We think we know. The complaint dismissed by MCH was a class action. Even more after Dukes, but also under abundant prior precedent, the commonality and predominance requirements for certification of class actions place a huge premium on every claim being the same. What was left out of MCH were the particulars of each plaintiff’s claim – the what, where, and when that establish any individual’s right to sue.
So to the extent that the plaintiffs opt to replead in compliance with MCH, they’re only cutting their own throats down the road at the class certification stage. And without class certification, this sort of pure economic loss claim – even assuming it could state a claim under some bizarre theory – is simply not worth pursuing.
It’s an astute observation. Haviland Hughes, the lead plaintiffs’ counsel, knows how to litigate cases against pharmaceutical companies; last year they cleaned up with similar unfair trade practices and consumer protection claims against a variety of drug companies arising from overcharging of state Medicaid / Medicare funds.

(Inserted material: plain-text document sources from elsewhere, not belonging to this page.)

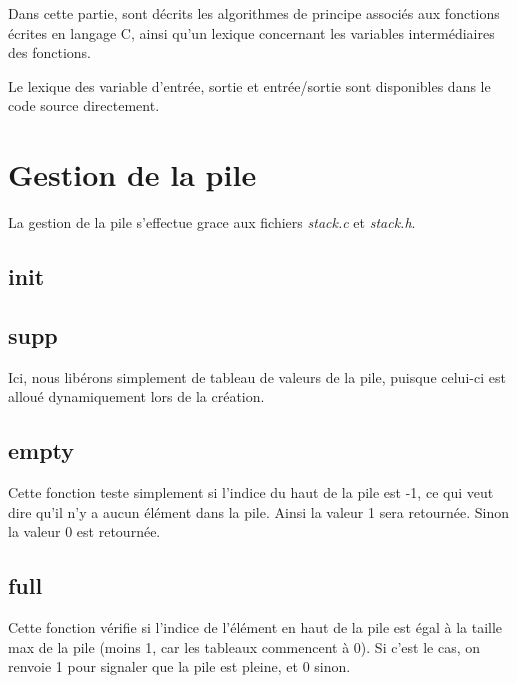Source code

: Dans cette partie, sont décrits les algorithmes de principe associés aux fonctions écrites en langage C, ainsi qu'un lexique concernant les variables intermédiaires des fonctions.

Le lexique des variable d'entrée, sortie et entrée/sortie sont disponibles dans le code source directement.

\section{Gestion de la pile}
  La gestion de la pile s'effectue grace aux fichiers \textit{stack.c} et \textit{stack.h}.
  
  \subsection{init}
      \begin{algo}[informal] %
      \BEGIN
        \ENDIF
      \END
    \end{algo}

    \begin{algo}[informal] %
      \VAR
      \ENDVAR
    \end{algo}

  \subsection{supp}
    Ici, nous libérons simplement de tableau de valeurs de la pile, puisque celui-ci est alloué dynamiquement lors de la création.
  
  \subsection{empty}
    Cette fonction teste simplement si l'indice du haut de la pile est -1, ce qui veut dire qu'il n'y a aucun élément dans la pile. Ainsi la valeur 1 sera retournée. Sinon la valeur 0 est retournée.
  
  \subsection{full}
    Cette fonction vérifie si l'indice de l'élément en haut de la pile est égal à la taille max de la pile (moins 1, car les tableaux commencent à 0). Si c'est le cas, on renvoie 1 pour signaler que la pile est pleine, et 0 sinon.
  

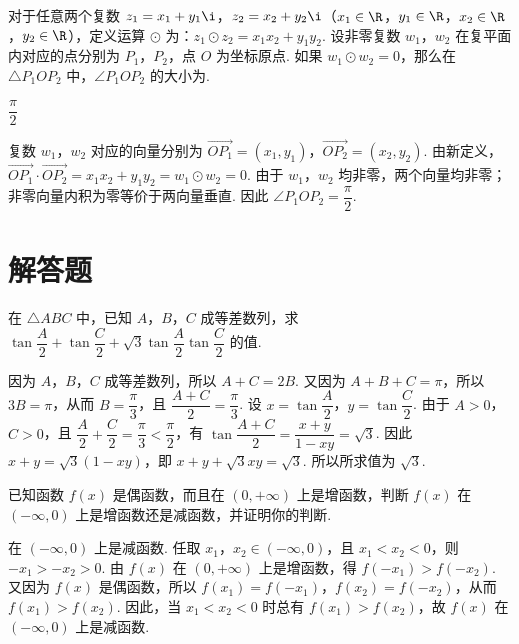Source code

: \begin{problem}
对于任意两个复数 \(z_{1}=x_{1}+y_{1}\i\)，\(z_{2}=x_{2}+y_{2}\i\)（\(x_{1}\in\R\)，\(y_{1}\in\R\)，\(x_{2}\in\R\)，\(y_{2}\in\R\)），定义运算 \(\odot\) 为：\(z_{1}\odot z_{2}=x_{1}x_{2}+y_{1}y_{2}\). 设非零复数 \(w_{1}\)，\(w_{2}\) 在复平面内对应的点分别为 \(P_{1}\)，\(P_{2}\)，点 \(O\) 为坐标原点. 如果 \(w_{1}\odot w_{2}=0\)，那么在 \(\triangle P_{1}OP_{2}\) 中，\(\angle P_{1}OP_{2}\) 的大小为\fillinblank{}.
   \end{problem}

\begin{answer}
\(\dfrac{\pi}{2}\)
\end{answer}

\begin{solution}
复数 \(w_{1}\)，\(w_{2}\) 对应的向量分别为 \(\overrightarrow{OP_{1}}=(x_{1},y_{1})\)，\(\overrightarrow{OP_{2}}=(x_{2},y_{2})\). 由新定义，
\(\overrightarrow{OP_{1}}\cdot\overrightarrow{OP_{2}}=x_{1}x_{2}+y_{1}y_{2}=w_{1}\odot w_{2}=0\). 由于 \(w_{1}\)，\(w_{2}\) 均非零，两个向量均非零；非零向量内积为零等价于两向量垂直. 因此 \(\angle P_{1}OP_{2}=\dfrac{\pi}{2}\).
\end{solution}

\section{解答题}

\begin{problem}
在 \(\triangle ABC\) 中，已知 \(A\)，\(B\)，\(C\) 成等差数列，求 \(\tan\dfrac{A}{2}+\tan\dfrac{C}{2}+\sqrt{3}\tan\dfrac{A}{2}\tan\dfrac{C}{2}\) 的值.

\begin{solution}
因为 \(A\)，\(B\)，\(C\) 成等差数列，所以 \(A+C=2B\). 又因为 \(A+B+C=\pi\)，所以 \(3B=\pi\)，从而 \(B=\dfrac{\pi}{3}\)，且 \(\dfrac{A+C}{2}=\dfrac{\pi}{3}\). 设 \(x=\tan\dfrac{A}{2}\)，\(y=\tan\dfrac{C}{2}\). 由于 \(A>0\)，\(C>0\)，且 \(\dfrac{A}{2}+\dfrac{C}{2}=\dfrac{\pi}{3}<\dfrac{\pi}{2}\)，有 \(\tan\dfrac{A+C}{2}=\dfrac{x+y}{1-xy}=\sqrt{3}\). 因此 \(x+y=\sqrt{3}(1-xy)\)，即 \(x+y+\sqrt{3}xy=\sqrt{3}\). 所以所求值为 \(\sqrt{3}\).
\end{solution}
\end{problem}

\begin{problem}
已知函数 \(f(x)\) 是偶函数，而且在 \((0,+\infty)\) 上是增函数，判断 \(f(x)\) 在 \(\left(-\infty,0\right)\) 上是增函数还是减函数，并证明你的判断.

\begin{solution}
在 \(\left(-\infty,0\right)\) 上是减函数. 任取 \(x_{1}\)，\(x_{2}\in\left(-\infty,0\right)\)，且 \(x_{1}<x_{2}<0\)，则 \(-x_{1}>-x_{2}>0\). 由 \(f(x)\) 在 \((0,+\infty)\) 上是增函数，得 \(f(-x_{1})>f(-x_{2})\). 又因为 \(f(x)\) 是偶函数，所以 \(f(x_{1})=f(-x_{1})\)，\(f(x_{2})=f(-x_{2})\)，从而 \(f(x_{1})>f(x_{2})\). 因此，当 \(x_{1}<x_{2}<0\) 时总有 \(f(x_{1})>f(x_{2})\)，故 \(f(x)\) 在 \(\left(-\infty,0\right)\) 上是减函数.
\end{solution}
\end{problem}

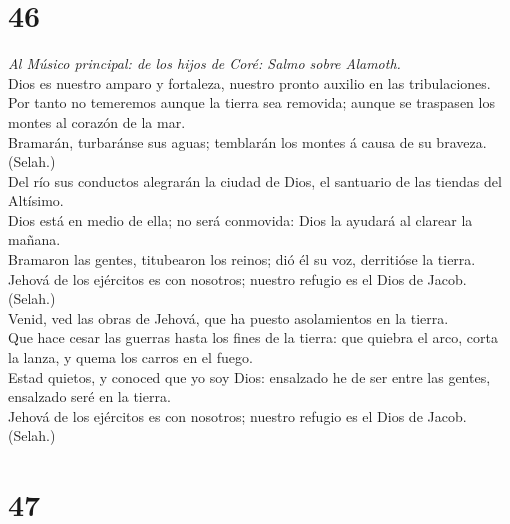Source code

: \hypertarget{section-45}{%
\section{46}\label{section-45}}

 \emph{Al Músico principal: de los hijos de Coré: Salmo
sobre Alamoth.}\\
Dios es nuestro amparo y fortaleza, nuestro pronto auxilio en las
tribulaciones.\\
 Por tanto no temeremos aunque la tierra sea removida;
aunque se traspasen los montes al corazón de la mar.\\
 Bramarán, turbaránse sus aguas; temblarán los montes á
causa de su braveza. (Selah.)\\
 Del río sus conductos alegrarán la ciudad de Dios, el
santuario de las tiendas del Altísimo.\\
 Dios está en medio de ella; no será conmovida: Dios la
ayudará al clarear la mañana.\\
 Bramaron las gentes, titubearon los reinos; dió él su voz,
derritióse la tierra.\\
 Jehová de los ejércitos es con nosotros; nuestro refugio es
el Dios de Jacob. (Selah.)\\
 Venid, ved las obras de Jehová, que ha puesto asolamientos
en la tierra.\\
 Que hace cesar las guerras hasta los fines de la tierra:
que quiebra el arco, corta la lanza, y quema los carros en el fuego.\\
 Estad quietos, y conoced que yo soy Dios: ensalzado he de
ser entre las gentes, ensalzado seré en la tierra.\\
 Jehová de los ejércitos es con nosotros; nuestro refugio
es el Dios de Jacob. (Selah.)

\hypertarget{section-46}{%
\section{47}\label{section-46}}

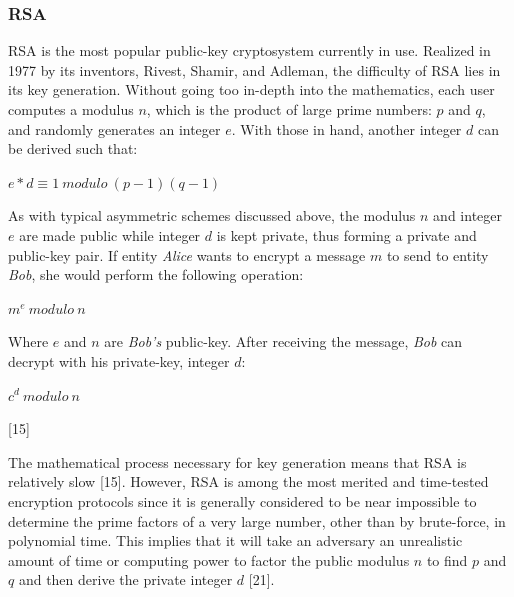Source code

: \documentclass[conference,compsoc]{IEEEtran}
\begin{document}
\subsubsection{RSA}
RSA is the most popular public-key cryptosystem currently in use. Realized in 1977 by its inventors, Rivest, Shamir, and Adleman, the difficulty of RSA lies in its key generation. Without going too in-depth into the mathematics, each user computes a modulus $n$, which is the product of large prime numbers: $p$ and $q$, and randomly generates an integer $e$. With those in hand, another integer $d$ can be derived such that:\\

\begin{center}
\large $e * d \equiv 1~ modulo~ (p-1)(q-1)$
\break
\end{center}

As with typical asymmetric schemes discussed above, the modulus $n$ and integer $e$ are made public while integer $d$ is kept private, thus forming a private and public-key pair. If entity \emph{Alice} wants to encrypt a message $m$ to send to entity \emph{Bob}, she would perform the following operation:\\

\begin{center}
\large $m^e~ modulo~ n$ 
\break
\end{center}

Where $e$ and $n$ are \emph{Bob’s} public-key. After receiving the message, \emph{Bob} can decrypt with his private-key, integer $d$:\\

\begin{center}
\large $c^d~ modulo~ n$
\end {center}

\hfill [15]
\break

The mathematical process necessary for key generation means that RSA is relatively slow [15]. However, RSA is among the most merited and time-tested encryption protocols since it is generally considered to be near impossible to determine the prime factors of a very large number, other than by brute-force, in polynomial time. This implies that it will take an adversary an unrealistic amount of time or computing power to factor the public modulus $n$ to find $p$ and $q$ and then derive the private integer $d$ [21].
\end{document}
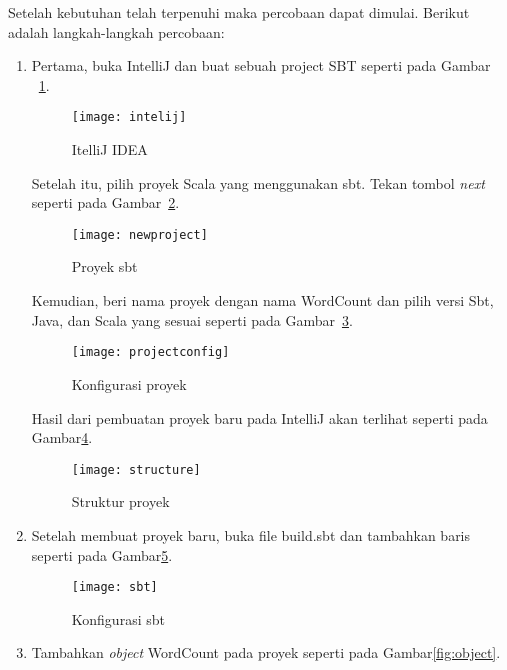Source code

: Setelah kebutuhan telah terpenuhi maka percobaan dapat dimulai. Berikut adalah langkah-langkah percobaan:

\begin{enumerate}

\item Pertama, buka IntelliJ dan buat sebuah project SBT seperti pada Gambar ~\ref{fig:intelij}.

\begin{figure}[H]
    \centering  
    \texttt{[image: intelij]}  
    \caption[ItelliJ IDEA]{ItelliJ IDEA} 
    \label{fig:intelij} 
\end{figure}

Setelah itu, pilih proyek Scala yang menggunakan sbt. Tekan tombol \textit{next} seperti pada Gambar~\ref{fig:newproject}.

\begin{figure}[H]
    \centering  
    \texttt{[image: newproject]}  
    \caption[Proyek sbt]{Proyek sbt} 
    \label{fig:newproject} 
\end{figure}

Kemudian, beri nama proyek dengan nama WordCount dan pilih versi Sbt, Java, dan Scala yang sesuai seperti pada Gambar~\ref{fig:projectconfig}. 

\begin{figure}[H]
    \centering  
    \texttt{[image: projectconfig]}  
    \caption[Konfigurasi proyek]{Konfigurasi proyek} 
    \label{fig:projectconfig} 
\end{figure}

Hasil dari pembuatan proyek baru pada IntelliJ akan terlihat seperti pada Gambar\ref{fig:structure}.

\begin{figure}[H]
    \centering  
    \texttt{[image: structure]}  
    \caption[Struktur proyek ]{Struktur proyek} 
    \label{fig:structure} 
\end{figure}

\item Setelah membuat proyek baru, buka file build.sbt dan tambahkan baris seperti pada Gambar\ref{fig:sbt}.


\begin{figure}[H]
    \centering  
    \texttt{[image: sbt]}  
    \caption[Konfigurasi sbt]{Konfigurasi sbt} 
    \label{fig:sbt} 
\end{figure}

\item Tambahkan \textit{object} WordCount pada proyek seperti pada Gambar\ref{fig:object}.


\end{enumerate}
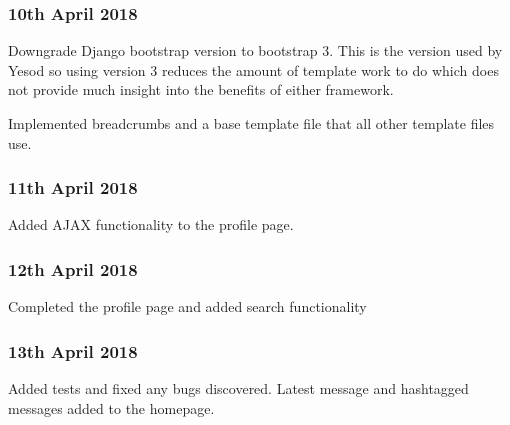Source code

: \subsubsection{10th April 2018}
Downgrade Django bootstrap version to bootstrap 3. This is the version used by Yesod so using
version 3 reduces the amount of template work to do which does not provide much insight
into the benefits of either framework.

Implemented breadcrumbs and a base template file that all other template files use.

\subsubsection{11th April 2018}
Added AJAX functionality to the profile page.

\subsubsection{12th April 2018}
Completed the profile page and added search functionality

\subsubsection{13th April 2018}
Added tests and fixed any bugs discovered. Latest message and hashtagged messages added to the homepage.
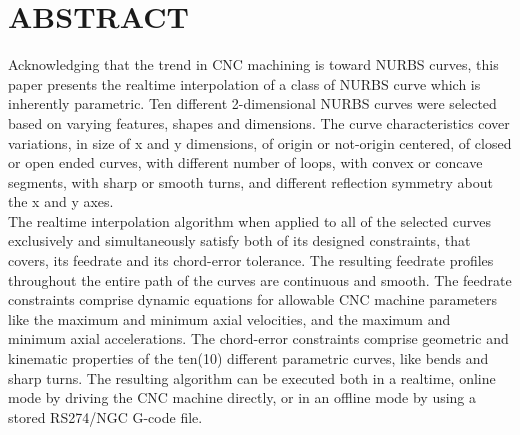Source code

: \chapter{ABSTRACT}

\begin{singlespace}
	
\noindent
Acknowledging that the trend in CNC machining is toward NURBS curves, this paper presents the realtime interpolation of a class of NURBS curve which is inherently parametric. Ten different 2-dimensional NURBS curves were selected based on varying features, shapes and dimensions. The curve characteristics cover variations, in size of x and y dimensions, of origin or not-origin centered, of closed or open ended curves, with different number of loops, with convex or concave segments, with sharp or smooth turns, and different reflection symmetry about the x and y axes.\\

\noindent
The realtime interpolation algorithm when applied to all of the selected curves exclusively and simultaneously satisfy both of its designed constraints, that covers, its feedrate and its chord-error tolerance. The resulting feedrate profiles throughout the entire path of the curves are continuous and smooth. The feedrate constraints comprise dynamic equations for allowable CNC machine parameters like the maximum and minimum axial velocities, and the maximum and minimum axial accelerations. The chord-error constraints comprise geometric and kinematic properties of the ten(10) different parametric curves, like bends and sharp turns. The resulting algorithm can be executed both in a realtime, online mode by driving the CNC machine directly, or in an offline mode by using a stored RS274/NGC G-code file.

\end{singlespace}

I don’t agree that the plaintiffs necessarily “cut their own throats” as to the commonality element when they start pleading specifics about their purchases — really, is there an irreconcilable difference between plaintiffs purchasing Children’s Tylenol in grape flavor versus cherry, or 0.5oz versus 1.0oz? — but it is an important issue and one that Haviland Hughes probably didn’t want to deal with at the pleading stage.
In the big picture, although class actions were intended to permit many disparate plaintiffs with similar claims to aggregate their claims against defendants, courts now, particularly after the Dukes v. Wal-Mart opinion, expend a ton of time focusing on the small differences among the plaintiffs instead of focusing on the common conduct by the defendants that caused the harm in the first place. Divide and conquer, as they say. Whether this type of focus comports with the purposes of Federal Rule of Civil Procedure 23 is left for the reader.
Back to this injury-in-fact issue. The court is entirely right that a plaintiff must allege an actual injury to have Article III standing in federal court. The problem, though, is the intersection between the MDL, class actions, and that standing. A plaintiff in a class action brings claims on their behalf and on behalf of the class. Analyzing the plaintiffs’ connection to products they didn’t buy at the pleading stage puts the cart before the horse; the court has to accept as true that the plaintiff brought one of those products, and the question of which one isn’t the pertinent issue at this point, it’s the pertinent issue at the class certification stage.
I don’t agree with The Legal Intelligencer that the opinion is a “huge victory” for Johnson & Johnson. Indeed, the court could just be looking for more specific pleading, and once the new amended complaint comes in, the court could end certifying exactly the same class action for exactly the same products and allegations. But it’s certainly not a “huge victory” for the plaintiffs, or for consumers in general.